DATA SHOWN below:

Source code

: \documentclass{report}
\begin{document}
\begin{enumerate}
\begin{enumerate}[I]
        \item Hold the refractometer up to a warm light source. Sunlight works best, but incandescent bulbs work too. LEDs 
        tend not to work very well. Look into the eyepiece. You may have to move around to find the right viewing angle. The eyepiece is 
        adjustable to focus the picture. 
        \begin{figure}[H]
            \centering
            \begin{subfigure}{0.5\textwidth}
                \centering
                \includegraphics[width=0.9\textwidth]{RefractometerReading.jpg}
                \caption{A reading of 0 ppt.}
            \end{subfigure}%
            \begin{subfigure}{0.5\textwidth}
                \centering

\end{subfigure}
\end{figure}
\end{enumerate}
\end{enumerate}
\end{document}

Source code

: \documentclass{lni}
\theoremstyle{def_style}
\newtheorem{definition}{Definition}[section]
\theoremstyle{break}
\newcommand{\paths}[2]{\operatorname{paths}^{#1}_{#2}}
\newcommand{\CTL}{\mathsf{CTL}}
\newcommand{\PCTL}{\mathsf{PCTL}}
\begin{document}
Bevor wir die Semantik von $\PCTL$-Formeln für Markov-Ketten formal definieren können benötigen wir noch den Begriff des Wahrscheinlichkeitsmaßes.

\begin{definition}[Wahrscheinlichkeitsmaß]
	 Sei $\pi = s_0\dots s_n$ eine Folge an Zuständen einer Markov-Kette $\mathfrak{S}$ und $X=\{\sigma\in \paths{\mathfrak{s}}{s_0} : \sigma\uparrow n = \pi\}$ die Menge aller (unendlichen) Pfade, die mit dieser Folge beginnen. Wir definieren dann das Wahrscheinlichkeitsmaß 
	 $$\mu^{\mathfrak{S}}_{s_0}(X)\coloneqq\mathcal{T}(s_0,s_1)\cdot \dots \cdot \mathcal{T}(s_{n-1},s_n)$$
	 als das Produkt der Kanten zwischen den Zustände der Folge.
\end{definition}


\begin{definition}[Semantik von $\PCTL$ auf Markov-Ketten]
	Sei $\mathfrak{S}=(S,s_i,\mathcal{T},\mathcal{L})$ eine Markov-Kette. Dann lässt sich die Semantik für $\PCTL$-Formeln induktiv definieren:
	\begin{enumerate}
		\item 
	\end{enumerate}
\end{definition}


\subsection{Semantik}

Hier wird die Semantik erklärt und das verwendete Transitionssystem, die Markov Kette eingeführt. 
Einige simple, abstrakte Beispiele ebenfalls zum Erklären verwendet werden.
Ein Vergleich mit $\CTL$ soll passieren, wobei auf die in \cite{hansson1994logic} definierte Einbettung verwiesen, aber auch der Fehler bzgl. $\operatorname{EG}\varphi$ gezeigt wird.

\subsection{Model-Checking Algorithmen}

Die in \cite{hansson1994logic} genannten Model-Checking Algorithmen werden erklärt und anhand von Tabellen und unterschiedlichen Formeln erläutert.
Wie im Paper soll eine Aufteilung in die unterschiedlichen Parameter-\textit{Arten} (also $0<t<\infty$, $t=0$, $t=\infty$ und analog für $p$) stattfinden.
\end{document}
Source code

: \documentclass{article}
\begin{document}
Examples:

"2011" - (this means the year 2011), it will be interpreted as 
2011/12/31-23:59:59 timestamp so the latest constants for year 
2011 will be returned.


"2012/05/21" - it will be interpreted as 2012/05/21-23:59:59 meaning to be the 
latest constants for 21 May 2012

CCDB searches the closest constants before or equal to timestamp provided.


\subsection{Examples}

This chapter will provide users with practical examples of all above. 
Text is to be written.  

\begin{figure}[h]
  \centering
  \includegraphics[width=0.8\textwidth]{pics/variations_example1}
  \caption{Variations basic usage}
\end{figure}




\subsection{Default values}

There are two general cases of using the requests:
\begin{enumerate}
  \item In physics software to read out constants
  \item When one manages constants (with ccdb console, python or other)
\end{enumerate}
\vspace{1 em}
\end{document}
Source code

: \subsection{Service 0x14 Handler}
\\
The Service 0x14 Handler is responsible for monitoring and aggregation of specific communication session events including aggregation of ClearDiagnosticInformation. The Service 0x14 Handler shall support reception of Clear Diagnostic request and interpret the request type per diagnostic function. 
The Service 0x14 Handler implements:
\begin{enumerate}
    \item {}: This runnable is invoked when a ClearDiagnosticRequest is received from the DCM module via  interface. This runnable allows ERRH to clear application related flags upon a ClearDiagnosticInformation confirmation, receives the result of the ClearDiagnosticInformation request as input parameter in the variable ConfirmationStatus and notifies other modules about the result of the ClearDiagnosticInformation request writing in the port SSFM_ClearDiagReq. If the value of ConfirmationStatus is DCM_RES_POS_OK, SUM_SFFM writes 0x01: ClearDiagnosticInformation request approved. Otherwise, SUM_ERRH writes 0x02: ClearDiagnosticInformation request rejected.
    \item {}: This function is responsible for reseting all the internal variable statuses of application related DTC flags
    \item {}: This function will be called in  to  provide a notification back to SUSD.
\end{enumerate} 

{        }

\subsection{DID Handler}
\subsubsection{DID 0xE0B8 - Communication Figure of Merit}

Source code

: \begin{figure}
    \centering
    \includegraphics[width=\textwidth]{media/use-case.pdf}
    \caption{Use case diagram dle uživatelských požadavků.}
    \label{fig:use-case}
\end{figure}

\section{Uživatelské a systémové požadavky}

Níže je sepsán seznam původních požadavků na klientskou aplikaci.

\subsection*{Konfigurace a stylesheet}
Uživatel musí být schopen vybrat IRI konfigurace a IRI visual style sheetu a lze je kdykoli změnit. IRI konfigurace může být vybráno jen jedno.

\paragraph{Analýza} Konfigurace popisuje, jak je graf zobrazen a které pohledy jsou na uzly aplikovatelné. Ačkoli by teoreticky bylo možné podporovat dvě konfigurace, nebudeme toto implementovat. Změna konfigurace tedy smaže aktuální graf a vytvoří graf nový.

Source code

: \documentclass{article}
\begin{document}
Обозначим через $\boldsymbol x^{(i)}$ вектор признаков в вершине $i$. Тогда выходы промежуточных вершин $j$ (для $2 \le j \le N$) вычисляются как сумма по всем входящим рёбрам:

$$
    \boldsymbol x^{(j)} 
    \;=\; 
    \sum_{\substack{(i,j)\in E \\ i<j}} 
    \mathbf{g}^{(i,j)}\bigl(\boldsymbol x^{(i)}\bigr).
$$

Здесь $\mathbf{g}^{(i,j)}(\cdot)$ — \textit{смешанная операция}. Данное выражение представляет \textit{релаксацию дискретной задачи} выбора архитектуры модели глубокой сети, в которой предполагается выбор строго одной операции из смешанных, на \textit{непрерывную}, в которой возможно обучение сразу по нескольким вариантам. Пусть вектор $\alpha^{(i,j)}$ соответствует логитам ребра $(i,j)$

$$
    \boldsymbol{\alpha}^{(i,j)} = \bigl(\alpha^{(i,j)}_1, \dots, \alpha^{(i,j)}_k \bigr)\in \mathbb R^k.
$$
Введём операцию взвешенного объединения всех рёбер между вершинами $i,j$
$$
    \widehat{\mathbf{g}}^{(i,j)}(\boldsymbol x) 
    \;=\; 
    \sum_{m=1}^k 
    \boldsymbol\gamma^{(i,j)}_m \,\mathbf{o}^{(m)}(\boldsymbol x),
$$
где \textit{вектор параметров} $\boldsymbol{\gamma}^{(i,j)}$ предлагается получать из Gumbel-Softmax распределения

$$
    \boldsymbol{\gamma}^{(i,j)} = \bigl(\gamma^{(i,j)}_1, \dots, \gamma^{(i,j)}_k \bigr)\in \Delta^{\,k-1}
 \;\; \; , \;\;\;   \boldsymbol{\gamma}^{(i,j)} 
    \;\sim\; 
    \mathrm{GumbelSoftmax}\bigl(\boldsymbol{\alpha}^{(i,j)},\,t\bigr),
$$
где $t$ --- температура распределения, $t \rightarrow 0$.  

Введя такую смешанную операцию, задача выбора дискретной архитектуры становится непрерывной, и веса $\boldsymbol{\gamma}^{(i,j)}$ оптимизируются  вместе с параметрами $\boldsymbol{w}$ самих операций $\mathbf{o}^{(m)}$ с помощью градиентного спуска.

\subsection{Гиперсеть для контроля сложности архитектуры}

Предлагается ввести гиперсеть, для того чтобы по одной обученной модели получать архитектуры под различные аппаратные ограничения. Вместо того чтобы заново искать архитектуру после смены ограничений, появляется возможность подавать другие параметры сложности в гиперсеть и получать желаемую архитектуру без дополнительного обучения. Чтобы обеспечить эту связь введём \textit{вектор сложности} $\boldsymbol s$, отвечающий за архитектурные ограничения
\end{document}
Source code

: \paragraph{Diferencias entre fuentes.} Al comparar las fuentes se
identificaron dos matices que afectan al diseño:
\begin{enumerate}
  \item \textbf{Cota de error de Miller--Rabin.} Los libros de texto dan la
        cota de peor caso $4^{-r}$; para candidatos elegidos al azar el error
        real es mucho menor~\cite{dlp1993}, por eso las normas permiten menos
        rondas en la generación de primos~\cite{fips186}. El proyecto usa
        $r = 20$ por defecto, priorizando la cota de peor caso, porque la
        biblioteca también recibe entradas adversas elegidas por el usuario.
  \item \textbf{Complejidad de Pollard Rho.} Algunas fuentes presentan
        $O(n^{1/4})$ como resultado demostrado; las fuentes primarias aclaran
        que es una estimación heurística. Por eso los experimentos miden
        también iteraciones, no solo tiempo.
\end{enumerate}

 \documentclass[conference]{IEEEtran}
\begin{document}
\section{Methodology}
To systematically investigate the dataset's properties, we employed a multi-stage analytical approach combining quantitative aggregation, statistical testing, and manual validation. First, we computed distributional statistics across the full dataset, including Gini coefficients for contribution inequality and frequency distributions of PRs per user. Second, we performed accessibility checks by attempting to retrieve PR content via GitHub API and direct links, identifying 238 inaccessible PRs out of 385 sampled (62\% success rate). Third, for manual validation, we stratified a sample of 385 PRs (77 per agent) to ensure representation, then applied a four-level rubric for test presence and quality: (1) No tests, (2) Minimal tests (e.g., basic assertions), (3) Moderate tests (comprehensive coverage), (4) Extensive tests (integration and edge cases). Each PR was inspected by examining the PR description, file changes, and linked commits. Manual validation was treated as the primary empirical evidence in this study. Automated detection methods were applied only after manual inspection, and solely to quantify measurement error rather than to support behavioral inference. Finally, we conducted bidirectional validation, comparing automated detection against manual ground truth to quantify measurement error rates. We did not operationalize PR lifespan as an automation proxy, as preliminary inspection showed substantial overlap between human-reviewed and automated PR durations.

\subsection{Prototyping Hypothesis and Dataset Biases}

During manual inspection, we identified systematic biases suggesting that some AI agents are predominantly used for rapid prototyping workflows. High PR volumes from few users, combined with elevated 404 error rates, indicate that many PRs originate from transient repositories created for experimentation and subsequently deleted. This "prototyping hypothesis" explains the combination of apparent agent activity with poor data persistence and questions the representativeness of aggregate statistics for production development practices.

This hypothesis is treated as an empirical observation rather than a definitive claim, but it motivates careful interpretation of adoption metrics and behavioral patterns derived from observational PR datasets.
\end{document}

End of DATA SHOWN.

REQUIRED ACTION
Where a line of the records contains the word "dots", count it; state only the final tally.

SOLUTION BELOW
4